As morning progressed we sailed deeper into the fjord, the introduction of the staff team and the Arctic AECO introduction was given followed by our mandatory decontamination. This was followed by a presentation, an introduction to photography and how to deal with our equipment and the unique light you encounter far north or south. Now we are ready to meet OUR adventure of the far north.

Before and during lunch all side arms of the fjord system were investigated for any “white fury mammals.” There is still a lot of fast-ice remaining and plenty of ringed seals hauling out—in distance they look like black sausages. Finally far into the main fjord we were rewarded by a very distant female polar bear with her coy (Cub Of the Year) found by our sharp-eyed staff Bud Lehnhausen. The ice did not admit any closer approach and we left her alone, still our first bear for this expedition.
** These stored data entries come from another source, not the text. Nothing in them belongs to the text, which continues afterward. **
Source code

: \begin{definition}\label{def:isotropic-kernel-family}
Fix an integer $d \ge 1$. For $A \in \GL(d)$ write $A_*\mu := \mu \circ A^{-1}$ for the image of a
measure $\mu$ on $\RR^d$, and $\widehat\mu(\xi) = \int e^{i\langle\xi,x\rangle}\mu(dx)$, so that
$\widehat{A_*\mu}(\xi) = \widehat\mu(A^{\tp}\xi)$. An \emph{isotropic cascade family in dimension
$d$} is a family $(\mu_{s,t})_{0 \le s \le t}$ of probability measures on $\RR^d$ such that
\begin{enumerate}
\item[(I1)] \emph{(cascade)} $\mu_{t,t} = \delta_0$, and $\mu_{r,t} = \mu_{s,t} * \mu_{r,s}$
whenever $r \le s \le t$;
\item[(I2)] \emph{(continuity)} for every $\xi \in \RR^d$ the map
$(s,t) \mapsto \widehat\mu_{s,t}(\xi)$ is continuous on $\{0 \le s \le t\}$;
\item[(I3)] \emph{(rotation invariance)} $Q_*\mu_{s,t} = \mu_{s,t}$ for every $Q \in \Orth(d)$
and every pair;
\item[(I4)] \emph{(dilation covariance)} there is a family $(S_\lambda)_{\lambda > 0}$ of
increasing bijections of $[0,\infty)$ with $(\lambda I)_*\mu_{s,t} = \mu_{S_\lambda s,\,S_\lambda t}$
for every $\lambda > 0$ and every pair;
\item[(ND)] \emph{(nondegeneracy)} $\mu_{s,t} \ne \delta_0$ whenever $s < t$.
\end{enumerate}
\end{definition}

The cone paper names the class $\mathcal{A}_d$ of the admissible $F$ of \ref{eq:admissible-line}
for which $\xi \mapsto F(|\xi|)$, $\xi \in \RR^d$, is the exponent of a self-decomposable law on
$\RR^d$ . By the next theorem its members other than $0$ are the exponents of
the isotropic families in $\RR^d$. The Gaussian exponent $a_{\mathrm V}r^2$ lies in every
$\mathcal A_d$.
Instead we made it out of the fjord and anchored the ship by a steep and very high cliff filled with breeding seabirds—Gnålodden where we would spend our first outing and explore the land. Soon everybody was ashore and divided into long, medium, and short hikes. An older Norwegian trapper’s cabin was visited, dating back to 1920s and last used by Odd Ivar Ruud the winter of 1970-71. Old remains of a former pomor hunting station (Russian), before 1850, and whalebones touch the human history of this location. Botany with beautiful purple saxifrage, and geology in the form of gneiss embedded with quartz was seen, and large logs which had drifted from the Siberian rivers through the Arctic Ocean to finally end up at the beaches of Spitsbergen, brought by the west-going Siberian current. One log showed nicely how a dark object stores the energy and melts the snow beside. A lesson in basic physics! In the ‘old days,’ with steam engines and coal, a trick if the ship had been stuck in the ice was to spray the sea ice with coal and have it to thaw.

Back aboard it was time for the Captain’s Welcome Cocktail as we headed out of the fjord for more adventures. But first after a nice dinner and a few hours sleep.